▶ **Required work**:
Among the lines of the records, find all that carry the word "Tuple" and copy them.

[Items listed in a dataset]
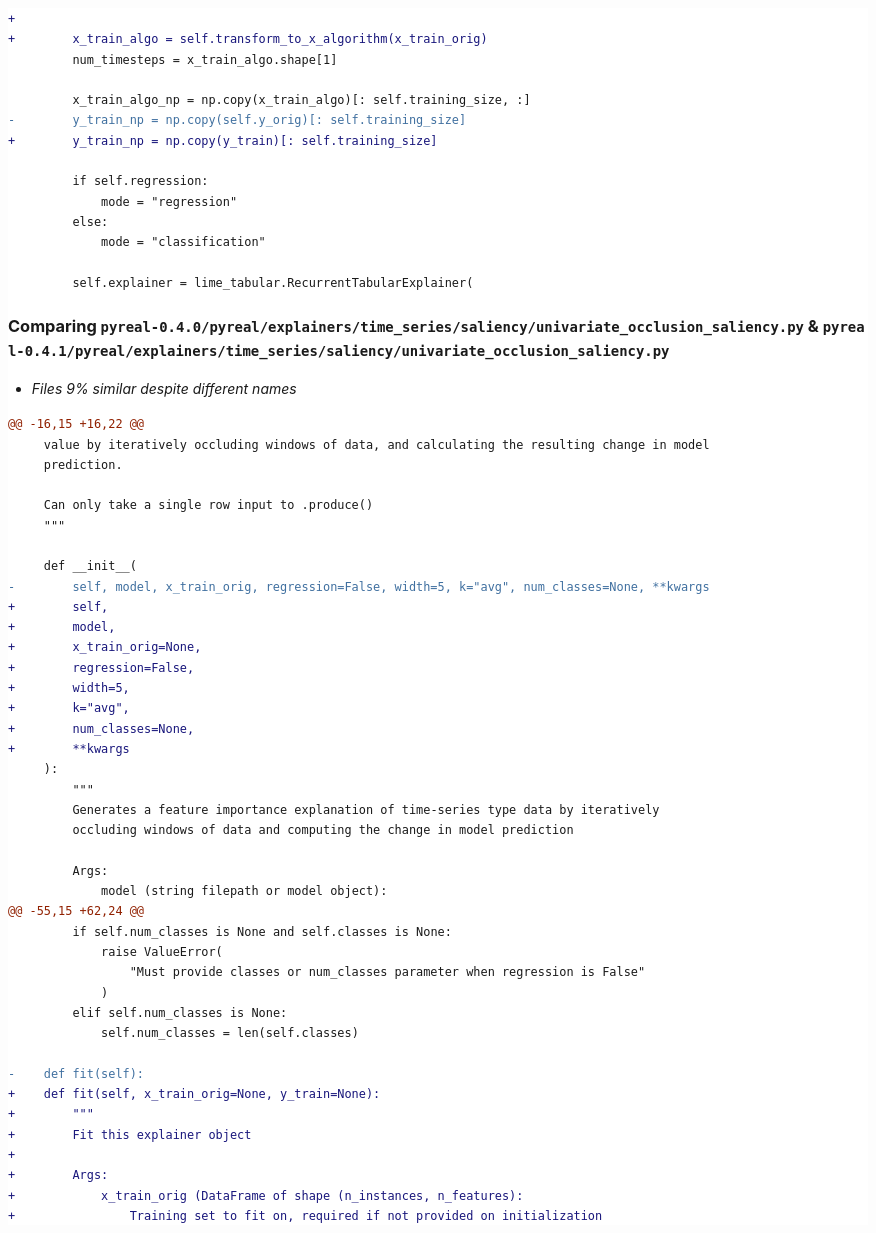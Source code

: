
 ```diff
+
+        x_train_algo = self.transform_to_x_algorithm(x_train_orig)
         num_timesteps = x_train_algo.shape[1]
 
         x_train_algo_np = np.copy(x_train_algo)[: self.training_size, :]
-        y_train_np = np.copy(self.y_orig)[: self.training_size]
+        y_train_np = np.copy(y_train)[: self.training_size]
 
         if self.regression:
             mode = "regression"
         else:
             mode = "classification"
 
         self.explainer = lime_tabular.RecurrentTabularExplainer(
```

### Comparing `pyreal-0.4.0/pyreal/explainers/time_series/saliency/univariate_occlusion_saliency.py` & `pyreal-0.4.1/pyreal/explainers/time_series/saliency/univariate_occlusion_saliency.py`

 * *Files 9% similar despite different names*

```diff
@@ -16,15 +16,22 @@
     value by iteratively occluding windows of data, and calculating the resulting change in model
     prediction.
 
     Can only take a single row input to .produce()
     """
 
     def __init__(
-        self, model, x_train_orig, regression=False, width=5, k="avg", num_classes=None, **kwargs
+        self,
+        model,
+        x_train_orig=None,
+        regression=False,
+        width=5,
+        k="avg",
+        num_classes=None,
+        **kwargs
     ):
         """
         Generates a feature importance explanation of time-series type data by iteratively
         occluding windows of data and computing the change in model prediction
 
         Args:
             model (string filepath or model object):
@@ -55,15 +62,24 @@
         if self.num_classes is None and self.classes is None:
             raise ValueError(
                 "Must provide classes or num_classes parameter when regression is False"
             )
         elif self.num_classes is None:
             self.num_classes = len(self.classes)
 
-    def fit(self):
+    def fit(self, x_train_orig=None, y_train=None):
+        """
+        Fit this explainer object
+
+        Args:
+            x_train_orig (DataFrame of shape (n_instances, n_features):
+                Training set to fit on, required if not provided on initialization
```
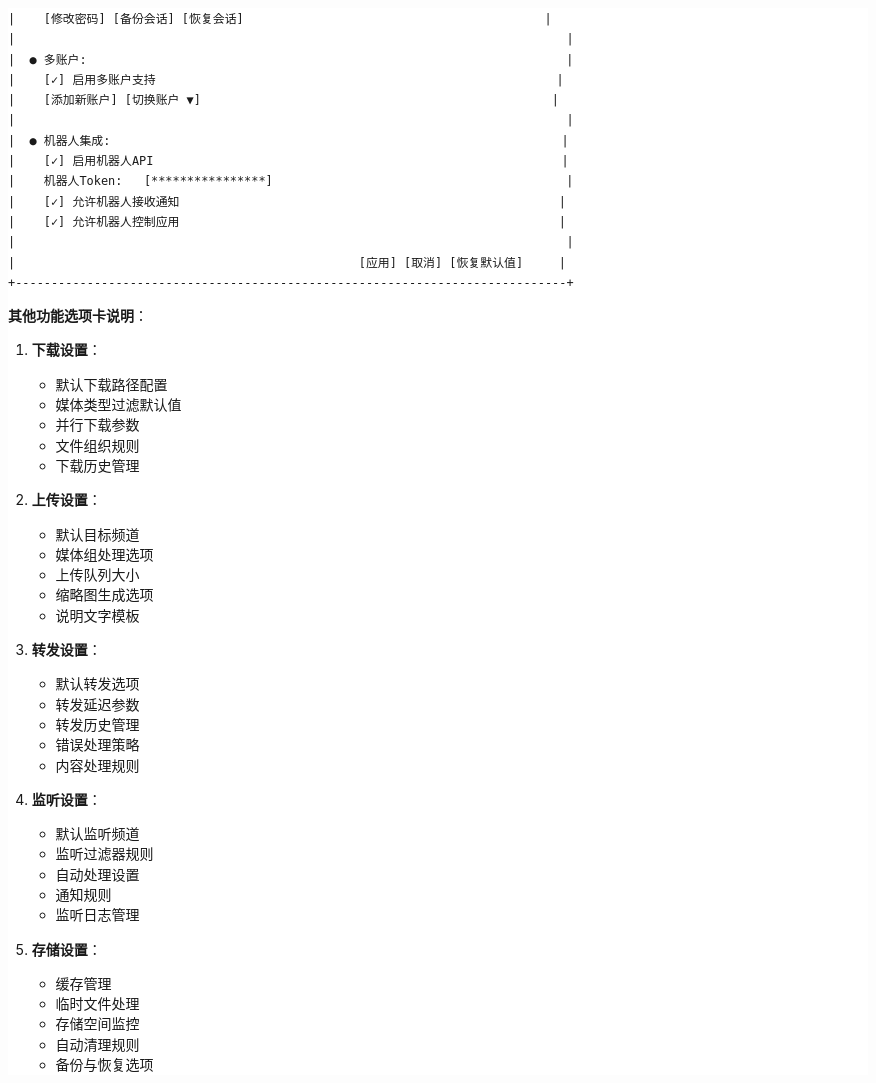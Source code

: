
 ```
|    [修改密码] [备份会话] [恢复会话]                                          |
|                                                                             |
|  ● 多账户:                                                                   |
|    [✓] 启用多账户支持                                                        |
|    [添加新账户] [切换账户 ▼]                                                 |
|                                                                             |
|  ● 机器人集成:                                                               |
|    [✓] 启用机器人API                                                         |
|    机器人Token:   [****************]                                         |
|    [✓] 允许机器人接收通知                                                     |
|    [✓] 允许机器人控制应用                                                     |
|                                                                             |
|                                                [应用] [取消] [恢复默认值]     |
+-----------------------------------------------------------------------------+
```

**其他功能选项卡说明**：

1. **下载设置**：

   - 默认下载路径配置
   - 媒体类型过滤默认值
   - 并行下载参数
   - 文件组织规则
   - 下载历史管理

2. **上传设置**：

   - 默认目标频道
   - 媒体组处理选项
   - 上传队列大小
   - 缩略图生成选项
   - 说明文字模板

3. **转发设置**：

   - 默认转发选项
   - 转发延迟参数
   - 转发历史管理
   - 错误处理策略
   - 内容处理规则

4. **监听设置**：

   - 默认监听频道
   - 监听过滤器规则
   - 自动处理设置
   - 通知规则
   - 监听日志管理

5. **存储设置**：
   - 缓存管理
   - 临时文件处理
   - 存储空间监控
   - 自动清理规则
   - 备份与恢复选项
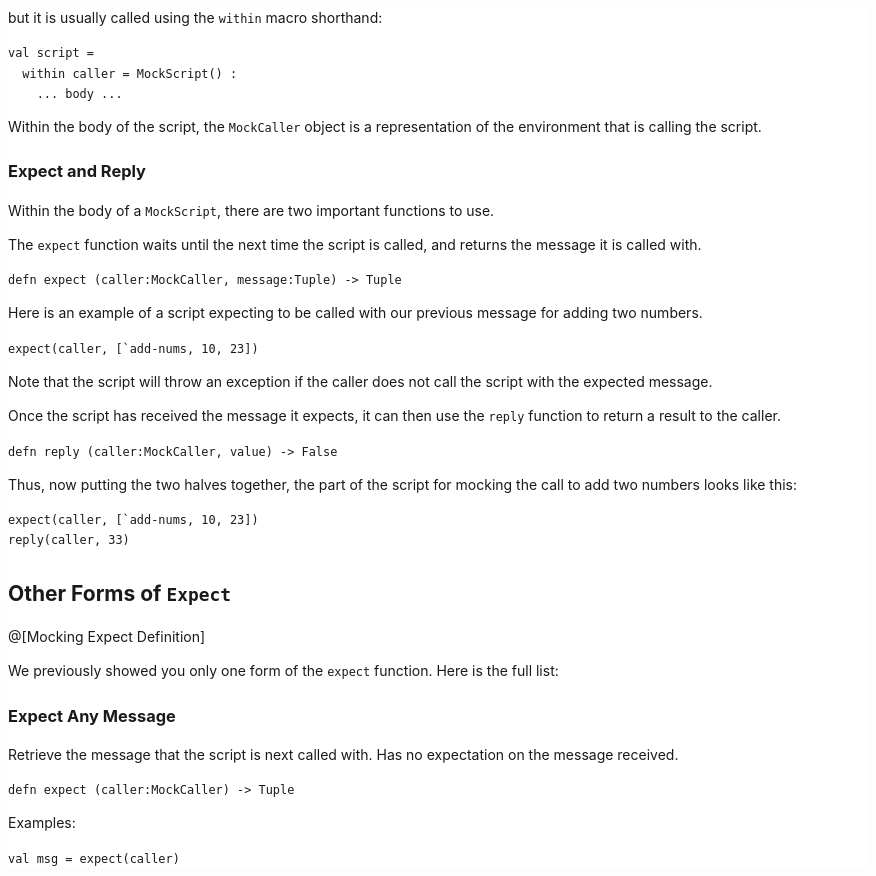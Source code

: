 but it is usually called using the `within` macro shorthand:
```
val script =
  within caller = MockScript() :
    ... body ...
```

Within the body of the script, the `MockCaller` object is a representation of the environment that is calling the script. 

### Expect and Reply ###

Within the body of a `MockScript`, there are two important functions to use.

The `expect` function waits until the next time the script is called, and returns the message it is called with.
```
defn expect (caller:MockCaller, message:Tuple) -> Tuple
```

Here is an example of a script expecting to be called with our previous message for adding two numbers.
```
expect(caller, [`add-nums, 10, 23])
```

Note that the script will throw an exception if the caller does not call the script with the expected message.

Once the script has received the message it expects, it can then use the `reply` function to return a result to the caller. 
```
defn reply (caller:MockCaller, value) -> False
```

Thus, now putting the two halves together, the part of the script for mocking the call to add two numbers looks like this:
```
expect(caller, [`add-nums, 10, 23])
reply(caller, 33)
```

## Other Forms of `Expect` ##
@[Mocking Expect Definition]

We previously showed you only one form of the `expect` function. Here is the full list:

### Expect Any Message ###
Retrieve the message that the script is next called with. Has no expectation on the message received. 
```
defn expect (caller:MockCaller) -> Tuple
```

Examples:
```
val msg = expect(caller)
```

▶ **Solution to this problem**:
defn expect (caller:MockCaller, message:Tuple) -> Tuple
defn expect (caller:MockCaller) -> Tuple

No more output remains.